§ Your assignment:
Return each entry exactly, so that nothing in the data differs from the original.

§ Entries supplied:
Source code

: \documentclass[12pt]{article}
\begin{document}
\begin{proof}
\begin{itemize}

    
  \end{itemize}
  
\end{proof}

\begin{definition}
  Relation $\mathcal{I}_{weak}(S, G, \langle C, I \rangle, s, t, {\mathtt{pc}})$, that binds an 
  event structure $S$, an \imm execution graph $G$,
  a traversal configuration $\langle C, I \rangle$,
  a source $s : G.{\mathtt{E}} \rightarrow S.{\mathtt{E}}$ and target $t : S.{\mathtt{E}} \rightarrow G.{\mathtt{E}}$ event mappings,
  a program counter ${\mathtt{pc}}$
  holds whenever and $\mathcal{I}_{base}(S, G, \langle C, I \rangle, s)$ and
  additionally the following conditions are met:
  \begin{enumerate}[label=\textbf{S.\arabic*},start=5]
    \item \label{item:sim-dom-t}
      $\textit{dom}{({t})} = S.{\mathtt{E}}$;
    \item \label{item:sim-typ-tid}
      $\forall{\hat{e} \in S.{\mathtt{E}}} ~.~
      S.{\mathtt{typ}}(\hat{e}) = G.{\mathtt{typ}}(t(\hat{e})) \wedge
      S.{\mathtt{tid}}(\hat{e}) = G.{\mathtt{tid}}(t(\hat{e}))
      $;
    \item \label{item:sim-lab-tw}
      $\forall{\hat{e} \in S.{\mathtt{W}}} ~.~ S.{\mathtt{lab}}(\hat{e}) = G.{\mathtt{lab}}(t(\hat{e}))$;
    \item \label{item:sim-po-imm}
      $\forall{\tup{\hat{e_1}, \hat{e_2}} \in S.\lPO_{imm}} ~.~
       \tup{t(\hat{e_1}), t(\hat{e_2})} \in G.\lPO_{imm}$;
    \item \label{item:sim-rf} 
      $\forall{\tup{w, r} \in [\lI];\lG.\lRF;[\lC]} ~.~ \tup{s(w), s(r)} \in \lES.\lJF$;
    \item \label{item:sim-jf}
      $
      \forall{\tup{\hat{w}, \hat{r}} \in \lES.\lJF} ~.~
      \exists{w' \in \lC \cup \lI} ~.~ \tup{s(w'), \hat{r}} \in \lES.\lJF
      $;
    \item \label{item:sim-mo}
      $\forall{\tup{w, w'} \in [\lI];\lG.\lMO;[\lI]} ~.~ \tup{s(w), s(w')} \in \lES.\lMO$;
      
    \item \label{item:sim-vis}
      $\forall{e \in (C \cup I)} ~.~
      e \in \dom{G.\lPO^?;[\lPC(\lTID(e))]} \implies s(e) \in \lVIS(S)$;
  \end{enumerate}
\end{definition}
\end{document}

§ Your solution:
Source code

: \documentclass[12pt]{article}
\begin{document}
\begin{proof}
\begin{itemize}

    
  \end{itemize}
  
\end{proof}

\begin{definition}
  Relation $\mathcal{I}_{weak}(S, G, \langle C, I \rangle, s, t, {\mathtt{pc}})$, that binds an 
  event structure $S$, an \imm execution graph $G$,
  a traversal configuration $\langle C, I \rangle$,
  a source $s : G.{\mathtt{E}} \rightarrow S.{\mathtt{E}}$ and target $t : S.{\mathtt{E}} \rightarrow G.{\mathtt{E}}$ event mappings,
  a program counter ${\mathtt{pc}}$
  holds whenever and $\mathcal{I}_{base}(S, G, \langle C, I \rangle, s)$ and
  additionally the following conditions are met:
  \begin{enumerate}[label=\textbf{S.\arabic*},start=5]
    \item \label{item:sim-dom-t}
      $\textit{dom}{({t})} = S.{\mathtt{E}}$;
    \item \label{item:sim-typ-tid}
      $\forall{\hat{e} \in S.{\mathtt{E}}} ~.~
      S.{\mathtt{typ}}(\hat{e}) = G.{\mathtt{typ}}(t(\hat{e})) \wedge
      S.{\mathtt{tid}}(\hat{e}) = G.{\mathtt{tid}}(t(\hat{e}))
      $;
    \item \label{item:sim-lab-tw}
      $\forall{\hat{e} \in S.{\mathtt{W}}} ~.~ S.{\mathtt{lab}}(\hat{e}) = G.{\mathtt{lab}}(t(\hat{e}))$;
    \item \label{item:sim-po-imm}
      $\forall{\tup{\hat{e_1}, \hat{e_2}} \in S.\lPO_{imm}} ~.~
       \tup{t(\hat{e_1}), t(\hat{e_2})} \in G.\lPO_{imm}$;
    \item \label{item:sim-rf} 
      $\forall{\tup{w, r} \in [\lI];\lG.\lRF;[\lC]} ~.~ \tup{s(w), s(r)} \in \lES.\lJF$;
    \item \label{item:sim-jf}
      $
      \forall{\tup{\hat{w}, \hat{r}} \in \lES.\lJF} ~.~
      \exists{w' \in \lC \cup \lI} ~.~ \tup{s(w'), \hat{r}} \in \lES.\lJF
      $;
    \item \label{item:sim-mo}
      $\forall{\tup{w, w'} \in [\lI];\lG.\lMO;[\lI]} ~.~ \tup{s(w), s(w')} \in \lES.\lMO$;
      
    \item \label{item:sim-vis}
      $\forall{e \in (C \cup I)} ~.~
      e \in \dom{G.\lPO^?;[\lPC(\lTID(e))]} \implies s(e) \in \lVIS(S)$;
  \end{enumerate}
\end{definition}
\end{document}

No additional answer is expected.